§ What this task involves
Please transcribe exactly the lines from the first line of the records below through the line containing "The wallet will respond to", including both, and omit all pictures.

§ Excerpted records
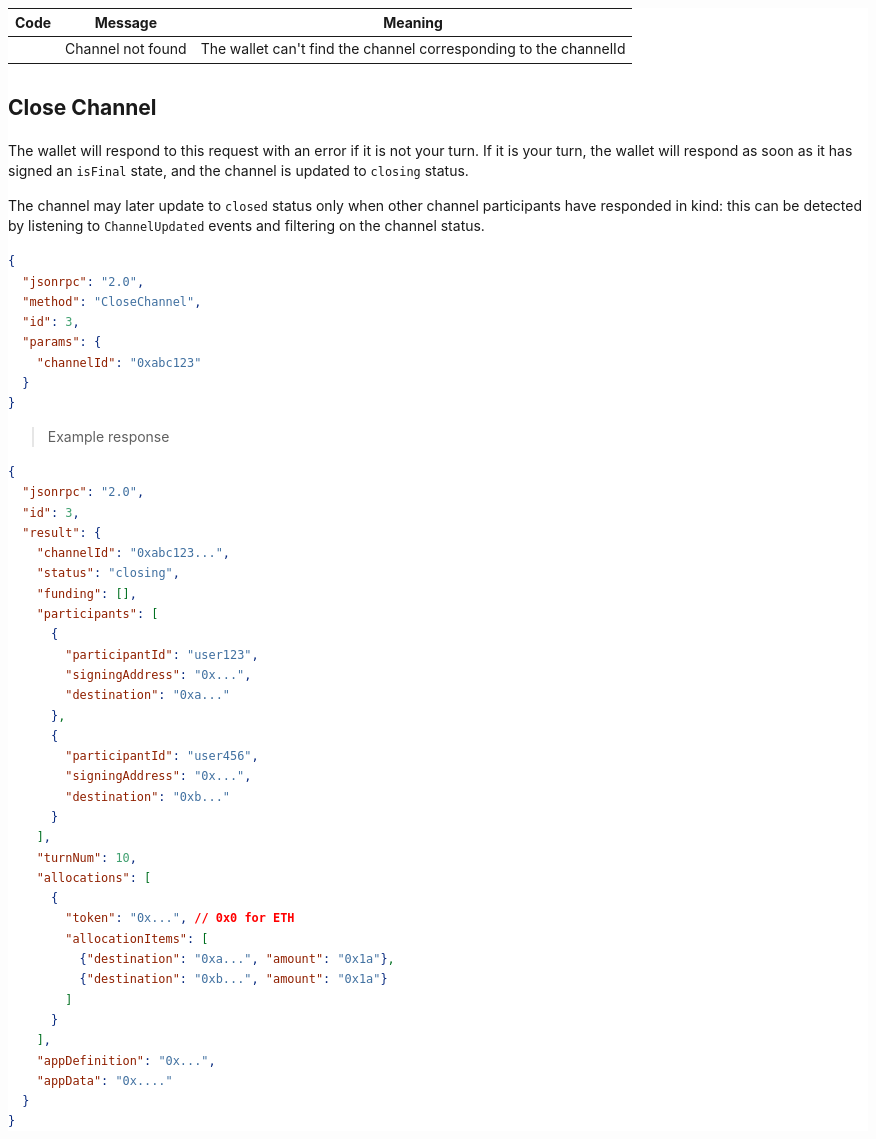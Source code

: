 | Code | Message           | Meaning                                                          |
| ---- | ----------------- | ---------------------------------------------------------------- |
|      | Channel not found | The wallet can't find the channel corresponding to the channelId |  |

## Close Channel

The wallet will respond to this request with an error if it is not your turn. If it is your turn, the wallet will respond as soon as it has signed an `isFinal` state, and the channel is updated to `closing` status.

The channel may later update to `closed` status only when other channel participants have responded in kind: this can be detected by listening to `ChannelUpdated` events and filtering on the channel status.

```json
{
  "jsonrpc": "2.0",
  "method": "CloseChannel",
  "id": 3,
  "params": {
    "channelId": "0xabc123"
  }
}
```

> Example response

```json
{
  "jsonrpc": "2.0",
  "id": 3,
  "result": {
    "channelId": "0xabc123...",
    "status": "closing",
    "funding": [],
    "participants": [
      {
        "participantId": "user123",
        "signingAddress": "0x...",
        "destination": "0xa..."
      },
      {
        "participantId": "user456",
        "signingAddress": "0x...",
        "destination": "0xb..."
      }
    ],
    "turnNum": 10,
    "allocations": [
      {
        "token": "0x...", // 0x0 for ETH
        "allocationItems": [
          {"destination": "0xa...", "amount": "0x1a"},
          {"destination": "0xb...", "amount": "0x1a"}
        ]
      }
    ],
    "appDefinition": "0x...",
    "appData": "0x...."
  }
}
```
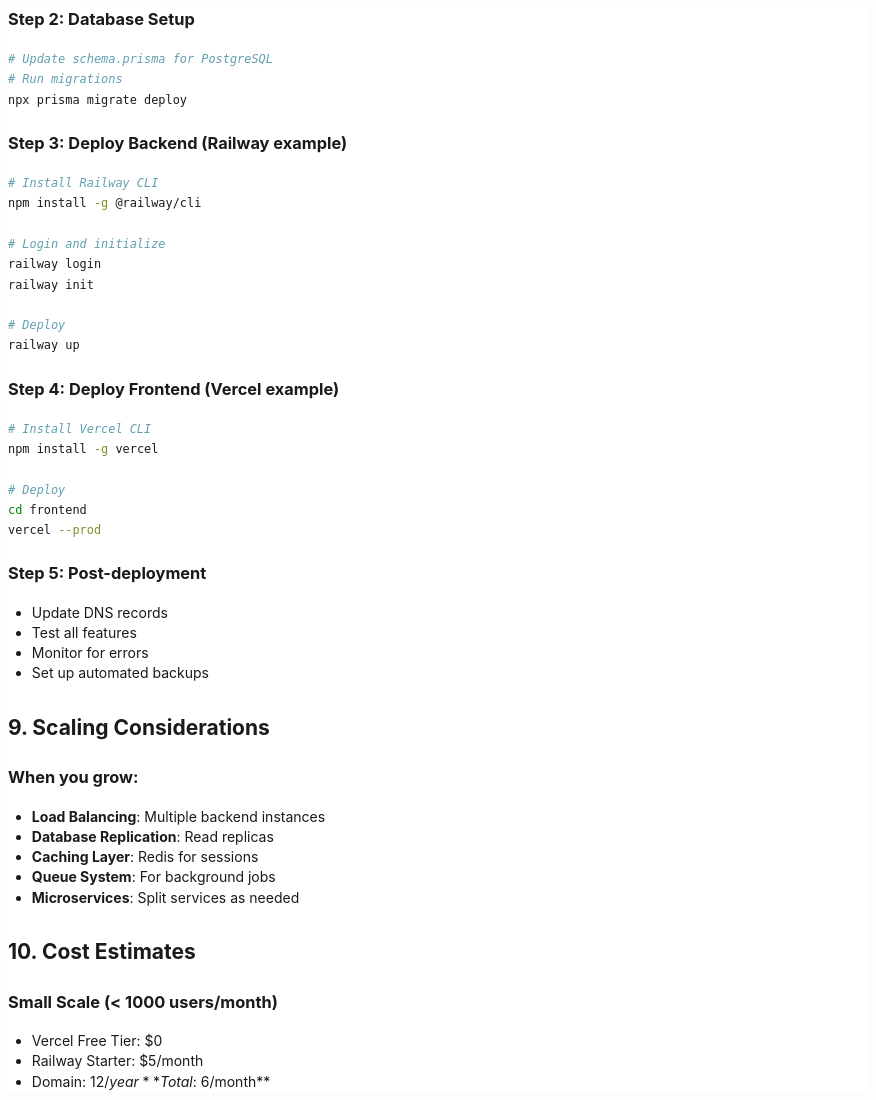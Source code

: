 ### Step 2: Database Setup
```bash
# Update schema.prisma for PostgreSQL
# Run migrations
npx prisma migrate deploy
```

### Step 3: Deploy Backend (Railway example)
```bash
# Install Railway CLI
npm install -g @railway/cli

# Login and initialize
railway login
railway init

# Deploy
railway up
```

### Step 4: Deploy Frontend (Vercel example)
```bash
# Install Vercel CLI
npm install -g vercel

# Deploy
cd frontend
vercel --prod
```

### Step 5: Post-deployment
- Update DNS records
- Test all features
- Monitor for errors
- Set up automated backups

## 9. Scaling Considerations

### When you grow:
- **Load Balancing**: Multiple backend instances
- **Database Replication**: Read replicas
- **Caching Layer**: Redis for sessions
- **Queue System**: For background jobs
- **Microservices**: Split services as needed

## 10. Cost Estimates

### Small Scale (< 1000 users/month)
- Vercel Free Tier: $0
- Railway Starter: $5/month
- Domain: $12/year
**Total: ~$6/month**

§ Exercise result
Source code

: | Code | Message           | Meaning                                                          |
| ---- | ----------------- | ---------------------------------------------------------------- |
|      | Channel not found | The wallet can't find the channel corresponding to the channelId |  |

## Close Channel

The wallet will respond to this request with an error if it is not your turn. If it is your turn, the wallet will respond as soon as it has signed an `isFinal` state, and the channel is updated to `closing` status.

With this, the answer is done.